Rivier served as Professor of Composition at the Paris Conservatory from 1948 until his retirement in 1966. During the period 1948–1962, he shared this position with famous composer Darius Milhaud. Three of his notable students at the Paris Conservatory were Gareth Walters, Pedro Ipuche Riva, and Gerd Boder.

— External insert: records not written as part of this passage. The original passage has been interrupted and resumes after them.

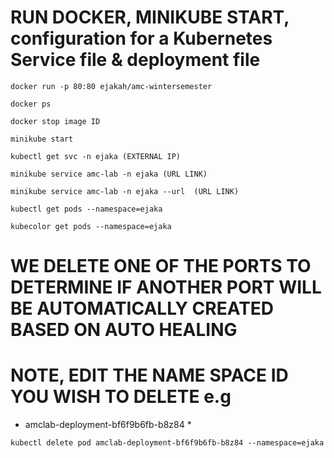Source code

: # RUN DOCKER, MINIKUBE START, configuration for a Kubernetes Service file & deployment file 

`docker run -p 80:80 ejakah/amc-wintersemester`

`docker ps`

`docker stop image ID`

`minikube start` 

`kubectl get svc -n ejaka (EXTERNAL IP)`

`minikube service amc-lab -n ejaka (URL LINK)`

`minikube service amc-lab -n ejaka --url  (URL LINK)`

`kubectl get pods --namespace=ejaka`

`kubecolor get pods --namespace=ejaka`

# WE DELETE ONE OF THE PORTS TO DETERMINE IF ANOTHER PORT WILL BE AUTOMATICALLY CREATED BASED ON AUTO HEALING
# NOTE, EDIT THE NAME SPACE ID YOU WISH TO DELETE e.g 

* amclab-deployment-bf6f9b6fb-b8z84 *

`kubectl delete pod amclab-deployment-bf6f9b6fb-b8z84 --namespace=ejaka`
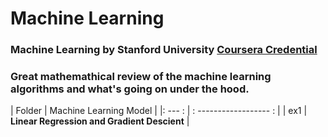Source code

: # Machine Learning

### Machine Learning by Stanford University [Coursera Credential](https://www.coursera.org/account/accomplishments/certificate/KEMQQYD2WV2R) 

### Great mathemathical review of the machine learning algorithms and what's going on under the hood. 

| Folder | Machine Learning Model |
|: --- : | : ------------------ : | 
| ex1 | **Linear Regression and Gradient Descient** |
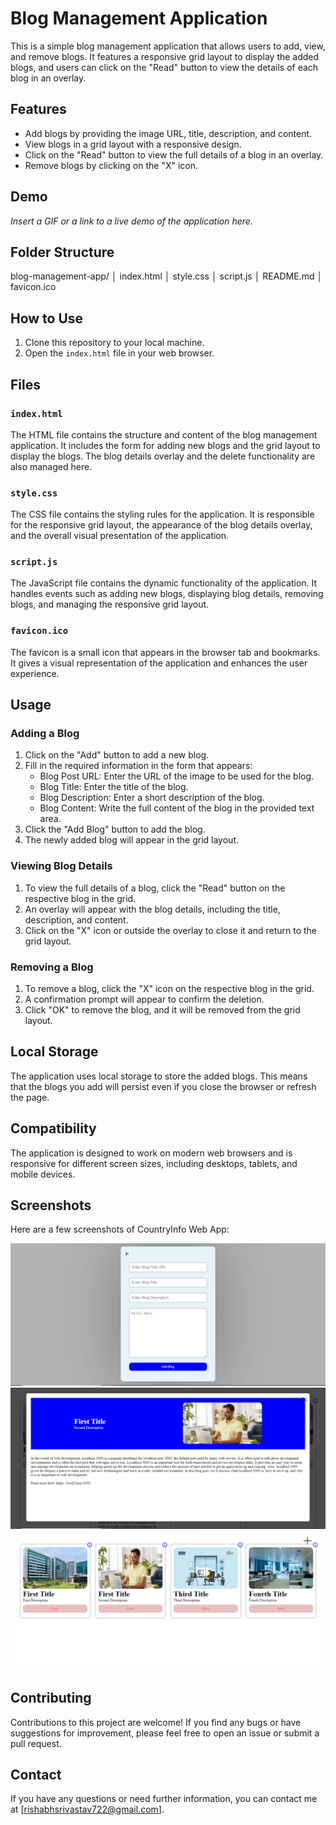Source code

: # Blog Management Application

This is a simple blog management application that allows users to add, view, and remove blogs. It features a responsive grid layout to display the added blogs, and users can click on the "Read" button to view the details of each blog in an overlay.

## Features

- Add blogs by providing the image URL, title, description, and content.
- View blogs in a grid layout with a responsive design.
- Click on the "Read" button to view the full details of a blog in an overlay.
- Remove blogs by clicking on the "X" icon.

## Demo

_Insert a GIF or a link to a live demo of the application here._

## Folder Structure
blog-management-app/
│ index.html
│ style.css
│ script.js
│ README.md
│ favicon.ico


## How to Use

1. Clone this repository to your local machine.
2. Open the `index.html` file in your web browser.

## Files

### `index.html`

The HTML file contains the structure and content of the blog management application. It includes the form for adding new blogs and the grid layout to display the blogs. The blog details overlay and the delete functionality are also managed here.

### `style.css`

The CSS file contains the styling rules for the application. It is responsible for the responsive grid layout, the appearance of the blog details overlay, and the overall visual presentation of the application.

### `script.js`

The JavaScript file contains the dynamic functionality of the application. It handles events such as adding new blogs, displaying blog details, removing blogs, and managing the responsive grid layout.

### `favicon.ico`

The favicon is a small icon that appears in the browser tab and bookmarks. It gives a visual representation of the application and enhances the user experience.

## Usage

### Adding a Blog

1. Click on the "Add" button to add a new blog.
2. Fill in the required information in the form that appears:
   - Blog Post URL: Enter the URL of the image to be used for the blog.
   - Blog Title: Enter the title of the blog.
   - Blog Description: Enter a short description of the blog.
   - Blog Content: Write the full content of the blog in the provided text area.
3. Click the "Add Blog" button to add the blog.
4. The newly added blog will appear in the grid layout.

### Viewing Blog Details

1. To view the full details of a blog, click the "Read" button on the respective blog in the grid.
2. An overlay will appear with the blog details, including the title, description, and content.
3. Click on the "X" icon or outside the overlay to close it and return to the grid layout.

### Removing a Blog

1. To remove a blog, click the "X" icon on the respective blog in the grid.
2. A confirmation prompt will appear to confirm the deletion.
3. Click "OK" to remove the blog, and it will be removed from the grid layout.

## Local Storage

The application uses local storage to store the added blogs. This means that the blogs you add will persist even if you close the browser or refresh the page.

## Compatibility

The application is designed to work on modern web browsers and is responsive for different screen sizes, including desktops, tablets, and mobile devices.

## Screenshots

Here are a few screenshots of CountryInfo Web App:

![Screenshot 1](./Screenshots//Screenshot%20-1.png)
![Screenshot 1](./Screenshots//Screenshot%20-2.png)
![Screenshot 1](./Screenshots//Screenshot%20-3.png)

## Contributing

Contributions to this project are welcome! If you find any bugs or have suggestions for improvement, please feel free to open an issue or submit a pull request.

## Contact

If you have any questions or need further information, you can contact me at [rishabhsrivastav722@gmail.com].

Quote from Tadlock's dissertation on Rivier
"Jean Rivier (1896–1987), a twentieth-century French composer of the neo-classical school, is remembered primarily for his flute compositions. However, this prolific composer was extremely active in French musical circles from the period after World War I until his death. He composed over two hundred works, including symphonies, chamber music, concertos, choral music, piano works, music for solo instruments, and accompanied songs. For fourteen years, he shared with Darius Milhaud a position as Professor of Composition at the Paris Conservatory, and continued as sole professor from 1962 until his retirement in 1966. Rivier was a founding member of Triton, a musical society that promoted new music, and he was associated extensively with the French Radio (ORTF). Despite his successful career, Rivier's music was often eclipsed by the increasingly avant-garde compositions of more progressive French composers.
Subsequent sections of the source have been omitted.